→ What is required
A word-for-word copy of the data is what's wanted; pictures stay out of it.

(Stored records)
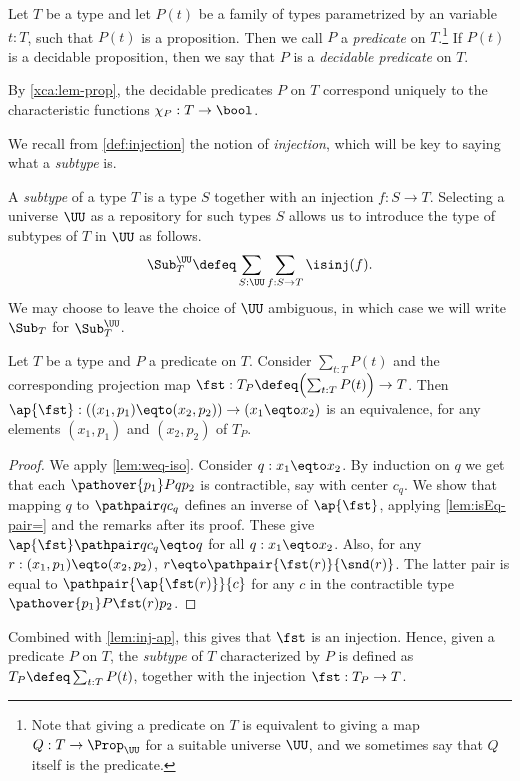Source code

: \begin{definition}\label{def:predicate}
  Let $T$ be a type and let $P(t)$ be a family of types parametrized by an variable $t:T$, such that $P(t)$ is a proposition.
  Then we call $P$ a \emph{predicate} on $T$.\footnote{%
    Note that giving a predicate on $T$ is
    equivalent to giving a map $Q: T\to\Prop_\UU$ for a suitable universe $\UU$,
    and we sometimes say that $Q$ itself is the predicate.}
  If $P(t)$ is a decidable proposition,
  then we say that $P$ is a \emph{decidable predicate} on $T$.
\end{definition}

By \cref{xca:lem-prop}, the decidable predicates $P$ on $T$
correspond uniquely to the characteristic functions $\chi_P:T\to\bool$.

We recall from \cref{def:injection} the notion of \emph{injection}, 
which will be key to saying what a \emph{subtype} is.


\begin{definition}\label{def:subtype}
  A \emph{subtype} of a type $T$
  is a type $S$ together with an injection
  $f : S \to T$.  Selecting a universe $\UU$ as a repository for such types $S$ allows us to introduce
  the type of subtypes of $T$ in $\UU$ as follows.
  \[
  \Sub^\UU_T \defeq \sum_{S:\UU}\sum_{f:S\to T}\isinj(f).
  \]
  We may choose to leave the choice of $\UU$ ambiguous, in which case we will write $\Sub_T$ for $\Sub^\UU_T$.
\end{definition}

\begin{lemma}\label{lem:subtype-eq-=}
  Let $T$ be a type and $P$ a predicate on $T$.
  Consider $\sum_{t:T}P(t)$ and the corresponding projection map
  $\fst : T_P \defeq \Bigl(\sum_{t:T}P(t)\Bigr) \to T$.
  Then $\ap{\fst}: ((x_1,p_1) \eqto (x_2,p_2)) \to (x_1 \eqto x_2)$ is an equivalence,
  for any elements $(x_1,p_1)$ and $(x_2,p_2)$ of $T_P$.
\end{lemma}

\begin{proof}
We apply \cref{lem:weq-iso}. Consider $q: x_1 \eqto x_2$.
By induction on $q$ we get that each $\pathover {p_1} P q {p_2}$ is contractible,
say with center $c_q$. We show that
mapping $q$ to $\pathpair q {c_q}$ defines an inverse of $\ap{\fst}$,
applying \cref{lem:isEq-pair=} and the remarks after its proof.
These give $\ap{\fst}\pathpair q {c_q} \eqto q$ for all $q: x_1 \eqto x_2$.
Also, for any $r: (x_1,p_1) \eqto (x_2,p_2)$, $r \eqto \pathpair{\fst(r)}{\snd(r)}$.
The latter pair is equal to $\pathpair{\ap{\fst(r)}}{c}$ for any $c$
in the contractible type $\pathover {p_1} P {\fst(r)} {p_2}$.
\end{proof}
Combined with \cref{lem:inj-ap},
this gives that $\fst$ is an injection.
Hence, given a predicate $P$ on $T$,
the \emph{subtype} of $T$ characterized by $P$ is defined
as $T_P\defeq \sum_{t:T} P(t)$,
together with the injection $\fst : T_P \to T$.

→ Completed task
Source code

: \begin{definition}\label{def:predicate}
  Let $T$ be a type and let $P(t)$ be a family of types parametrized by an variable $t:T$, such that $P(t)$ is a proposition.
  Then we call $P$ a \emph{predicate} on $T$.\footnote{%
    Note that giving a predicate on $T$ is
    equivalent to giving a map $Q: T\to\Prop_\UU$ for a suitable universe $\UU$,
    and we sometimes say that $Q$ itself is the predicate.}
  If $P(t)$ is a decidable proposition,
  then we say that $P$ is a \emph{decidable predicate} on $T$.
\end{definition}

By \cref{xca:lem-prop}, the decidable predicates $P$ on $T$
correspond uniquely to the characteristic functions $\chi_P:T\to\bool$.

We recall from \cref{def:injection} the notion of \emph{injection}, 
which will be key to saying what a \emph{subtype} is.


\begin{definition}\label{def:subtype}
  A \emph{subtype} of a type $T$
  is a type $S$ together with an injection
  $f : S \to T$.  Selecting a universe $\UU$ as a repository for such types $S$ allows us to introduce
  the type of subtypes of $T$ in $\UU$ as follows.
  \[
  \Sub^\UU_T \defeq \sum_{S:\UU}\sum_{f:S\to T}\isinj(f).
  \]
  We may choose to leave the choice of $\UU$ ambiguous, in which case we will write $\Sub_T$ for $\Sub^\UU_T$.
\end{definition}

\begin{lemma}\label{lem:subtype-eq-=}
  Let $T$ be a type and $P$ a predicate on $T$.
  Consider $\sum_{t:T}P(t)$ and the corresponding projection map
  $\fst : T_P \defeq \Bigl(\sum_{t:T}P(t)\Bigr) \to T$.
  Then $\ap{\fst}: ((x_1,p_1) \eqto (x_2,p_2)) \to (x_1 \eqto x_2)$ is an equivalence,
  for any elements $(x_1,p_1)$ and $(x_2,p_2)$ of $T_P$.
\end{lemma}

\begin{proof}
We apply \cref{lem:weq-iso}. Consider $q: x_1 \eqto x_2$.
By induction on $q$ we get that each $\pathover {p_1} P q {p_2}$ is contractible,
say with center $c_q$. We show that
mapping $q$ to $\pathpair q {c_q}$ defines an inverse of $\ap{\fst}$,
applying \cref{lem:isEq-pair=} and the remarks after its proof.
These give $\ap{\fst}\pathpair q {c_q} \eqto q$ for all $q: x_1 \eqto x_2$.
Also, for any $r: (x_1,p_1) \eqto (x_2,p_2)$, $r \eqto \pathpair{\fst(r)}{\snd(r)}$.
The latter pair is equal to $\pathpair{\ap{\fst(r)}}{c}$ for any $c$
in the contractible type $\pathover {p_1} P {\fst(r)} {p_2}$.
\end{proof}
Combined with \cref{lem:inj-ap},
this gives that $\fst$ is an injection.
Hence, given a predicate $P$ on $T$,
the \emph{subtype} of $T$ characterized by $P$ is defined
as $T_P\defeq \sum_{t:T} P(t)$,
together with the injection $\fst : T_P \to T$.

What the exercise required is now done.